[Start of Attachment]
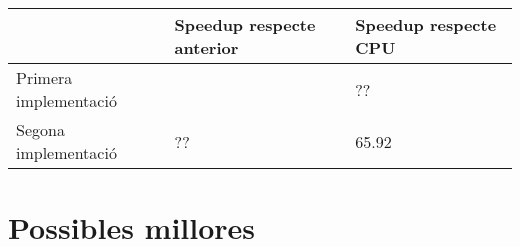 \documentclass[catalan,10pt,a4paper]{article}
\begin{document}
\begin{table}[h]
\centering
\begin{tabular}{|l|l|l|}
\hline
      & Speedup respecte anterior  & Speedup respecte CPU \\ \hline
Primera implementació  &  & ?? \\ \hline
Segona implementació   & ?? & 65.92  \\ \hline
\end{tabular}
\end{table}

\section*{Possibles millores}

\newpage


\end{document}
[End of Attachment]
TASK — If the word "hline" is on a line above, return that line.

THE ANSWER —
\hline
      & Speedup respecte anterior  & Speedup respecte CPU \\ \hline
Primera implementació  &  & ?? \\ \hline
Segona implementació   & ?? & 65.92  \\ \hline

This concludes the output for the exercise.